What the argument really comes down to is the question of whether or not Iran is a rational actor on the global stage. Depending on how one answers that question, everything else falls into place. By rational, I don't mean reasonable necessarily. I mean, rational in the sense of holds a sense of self preservation and will try to promote its own interests.

Obama seems to think that Iran is a rational actor. In this thinking, Iran clearly poses a lesser threat than the USSR (another rational actor) did. Clearly the USSR had a larger army, greater international presence, and a more potent nuclear arsenal than Iran does today. However, you may have noticed that the world isn't a radioactive disaster zone. That's because rational thinking constrained the use of nuclear weapons and prevented outright war. Any use of nukes or any reversion to an outright ground war would have cost both sides so dearly that it wasn't in the rational interest of either country to initiate. Mutually assured destruction worked because neither side was willing to accept an assured destruction. If Iran is similarly unwilling to accept its own destruction (even if it means inflicting great harm on the U.S.), then it poses a lesser threat than the Soviet Union did.

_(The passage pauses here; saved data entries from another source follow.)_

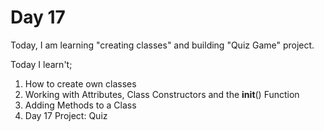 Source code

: # Day 17
Today, I am learning "creating classes" and building "Quiz Game" project.

Today I learn't;
1. How to create own classes
2. Working with Attributes, Class Constructors and the __init__() Function
3. Adding Methods to a Class
4. Day 17 Project: Quiz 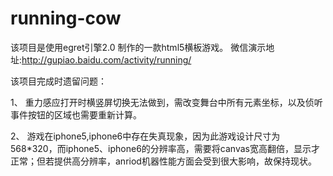 # running-cow
  
  该项目是使用egret引擎2.0 制作的一款html5横板游戏。
  微信演示地址:http://gupiao.baidu.com/activity/running/
  
  该项目完成时遗留问题：
  
  1、 重力感应打开时横竖屏切换无法做到，需改变舞台中所有元素坐标，以及侦听事件按钮的区域也需要重新计算。
  
  2、 游戏在iphone5,iphone6中存在失真现象，因为此游戏设计尺寸为568*320，而iphone5、iphone6的分辨率高，需要将canvas宽高翻倍，显示才正常；但若提供高分辨率，anriod机器性能方面会受到很大影响，故保持现状。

However, that calculus changes hugely if Iran is an irrational actor as McCain seems to think. If Iran is willing to accept its own destruction (which clearly wouldn't be in its rational self interest) if it meant destroying the U.S., we're in real trouble. Mutually assured destruction during the Cold War only worked because neither side wanted to be destroyed. But if one side doesn't mind, there's no real disincentive to trying to destroy the other. Assuming that Iran is an irrational actor, it may be willing to accept its own destruction as the cost for destroying the United States. Assuming that this view is correct, Iran poses a significantly greater risk than anything that Soviet Union presented. Despite all the rhetoric, the rational USSR never really could have acted to destroy the U.S. There are no such assurances with an irrational Iran.

The question of ratonality vs. irrationality also holds implications for whether or not to negotiate with the country. If rational, negotiations that clearly lay out positive and negative consequences could be very beneficial. If irrational, negotiations will not do anything at all.

That's the point where I think Obama finally wins the debate. I can't pretend to know whether or not Iran is willing to act in a rational manner in its own self interest. My sense is that it would, but that's not based on much more than wishful thinking. However, looking at the possible outcomes seems to indicate that negotiations are worthwhile. If Iran is rational, good can come from talking and listening. If Iran is irrational, nothing more bad will happen. The situation won't get better, but I don't see how it would get worse in a practical sense either. It's not like Iran would say, "Well, I used to hate them and want them wiped off the earth, but now after meeting the president I really hate them and want them wiped off the earth." As long as our negotiators had the sense to not give away the farm, we wouldn't have anything to lose. We might even have something to gain.